Technical Analysis

Gold Price Analysis – Feb 16, 2024

By LonghornFX Technical Analysis
Feb 16, 20244 min

Daily Price Outlook

Despite the bullish US dollar, the safe-haven gold price (XAU/USD) maintained its rising trend and tried to stay above the $2,000 level. However, the upward trend might be associated with the renewed bets for an early Fed rate cut and geopolitical risks, which provided some support to the gold price. In contrast to this, the bullish US dollar, backed by the risk-off market sentiment and Atlanta Fed President Raphael Bostic's hawkish remarks, were as seen as a key factor that caps further gains in the gold price.

Challenges for Gold Prices Amid Strengthening US Dollar

Despite hopes for an early rate cut by the Federal Reserve, the US dollar has been gaining traction, which is capping gains in the gold prices. However, the previously released disappointing US data, including a sharp decline in retail sales, has increased expectations for a rate cut. Although, Atlanta Fed President Bostic indicated progress in lowering inflation but suggested patience in adjusting monetary policy, downplaying the urgency for rate cuts. Therefore, the strengthening US dollar, boosted by high bond yields and improved economic data, poses challenges for gold prices, limiting their potential gains despite hopes for a Fed rate cut.

Escalating Middle East Tensions Could Bolster Gold Demand

Furthermore, Israeli airstrikes in Lebanon have heightened tensions in the region, increasing the risk of a long-lasting conflict. During the airstrikes, the Israeli military entered Khan Younis' Nasser Hospital, leading to the deaths of four patients because of power and oxygen supply cuts. Prime Minister Netanyahu stated Israel is against recognizing a Palestinian state on its own, worried it might encourage terrorism. 

The US has cautioned Israel against a ground attack on Rafah without a safe evacuation plan, fearing serious consequences. Since October 7, Israeli attacks in Gaza have caused many Palestinian casualties, with 1,139 deaths in Israel from Hamas-led attacks. 

Therefore, the escalating tensions in the Middle East due to Israeli airstrikes could increase demand for gold as a safe-haven asset, potentially supporting its price.

Looking forward, traders are keeping their eyes on the US Producer Price Index for hints on the Fed's future policy decisions and potential rate cuts. Furthermore, the upcoming Housing Starts and the Preliminary Michigan Consumer Sentiment Index for February will be in spotlight.

Gold Price Chart - Source: Tradingview
Gold Price Chart - Source: Tradingview

Gold - Technical Analysis

In today's financial landscape, gold's technical outlook presents a nuanced picture as it slightly retracts, trading at $2004.205, down by a mere 0.02%. The precious metal hovers around critical technical junctures, with a pivot point established at $2008. This level emerges as a pivotal threshold, delineating the immediate trajectory for gold prices. Resistance levels are tiered at $2014, $2020, and $2030, marking potential ceilings that could cap upward movements. Conversely, support levels at $1995, $1985, and $1977 outline foundational zones where buyers might re-enter, providing a floor to price dips.

Technical indicators offer further insights into gold's market sentiment. The Relative Strength Index (RSI), positioned at 47, suggests a balanced market dynamic, neither overly bought nor sold. This is complemented by the 50-day Exponential Moving Average (EMA) at $2018, which currently sits above the market price, indicating potential resistance on the path to higher valuations.

From a chartist perspective, gold's price action has recently completed a 50% Fibonacci retracement at the $2008 level, hinting at a critical juncture for future price direction. This retracement level serves as a testament to the metal's resilience and the ongoing tug-of-war between bulls and bears.

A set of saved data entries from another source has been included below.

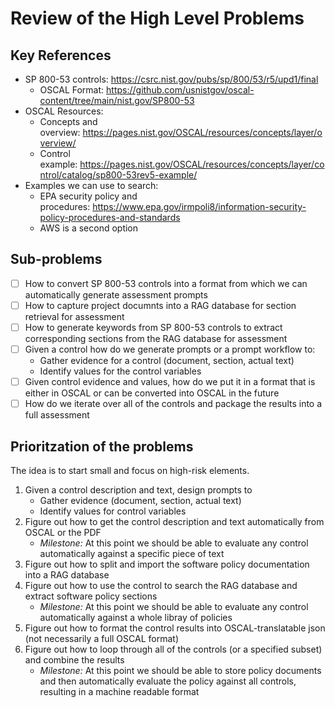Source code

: # Review of the High Level Problems
## Key References
 - SP 800-53 controls: <https://csrc.nist.gov/pubs/sp/800/53/r5/upd1/final>
   - OSCAL Format: <https://github.com/usnistgov/oscal-content/tree/main/nist.gov/SP800-53>
 - OSCAL Resources:
   - Concepts and overview: <https://pages.nist.gov/OSCAL/resources/concepts/layer/overview/>
   - Control example: <https://pages.nist.gov/OSCAL/resources/concepts/layer/control/catalog/sp800-53rev5-example/>
 - Examples we can use to search:
   - EPA security policy and procedures: <https://www.epa.gov/irmpoli8/information-security-policy-procedures-and-standards>
   - AWS is a second option

## Sub-problems
- [ ] How to convert SP 800-53 controls into a format from which we can automatically generate assessment prompts
- [ ] How to capture project documnts into a RAG database for section retrieval for assessment
- [ ] How to generate keywords from SP 800-53 controls to extract corresponding sections from the RAG database for assessment
- [ ] Given a control how do we generate prompts or a prompt workflow to:
  - Gather evidence for a control (document, section, actual text)
  - Identify values for the control variables 
- [ ] Given control evidence and values, how do we put it in a format that is either in OSCAL or can be converted into OSCAL in the future
- [ ] How do we iterate over all of the controls and package the results into a full assessment

## Prioritzation of the problems
The idea is to start small and focus on high-risk elements.

 1. Given a control description and text, design prompts to
    - Gather evidence (document, section, actual text)
    - Identify values for control variables
 2. Figure out how to get the control description and text automatically from OSCAL or the PDF
    - *Milestone:* At this point we should be able to evaluate any control automatically against a specific piece of text
 3. Figure out how to split and import the software policy documentation into a RAG database
 4. Figure out how to use the control to search the RAG database and extract software policy sections
    - *Milestone:* At this point we should be able to evaluate any control automatically against a whole libray of policies
 5. Figure out how to format the control results into OSCAL-translatable json (not necessarily a full OSCAL format)
 6. Figure out how to loop through all of the controls (or a specified subset) and combine the results
    - *Milestone:* At this point we should be able to store policy documents and then automatically evaluate the policy against all controls, resulting in a machine readable format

Given these considerations, the technical outlook suggests a cautious approach for gold traders. The recommendation for a strategic entry points towards a sell position below the $2008 mark, targeting a take profit at $1995 with a stop loss set at $2015. This setup underscores the current market sentiment, leaning towards a bearish bias in the short term, pending any significant shifts in underlying economic indicators or geopolitical developments.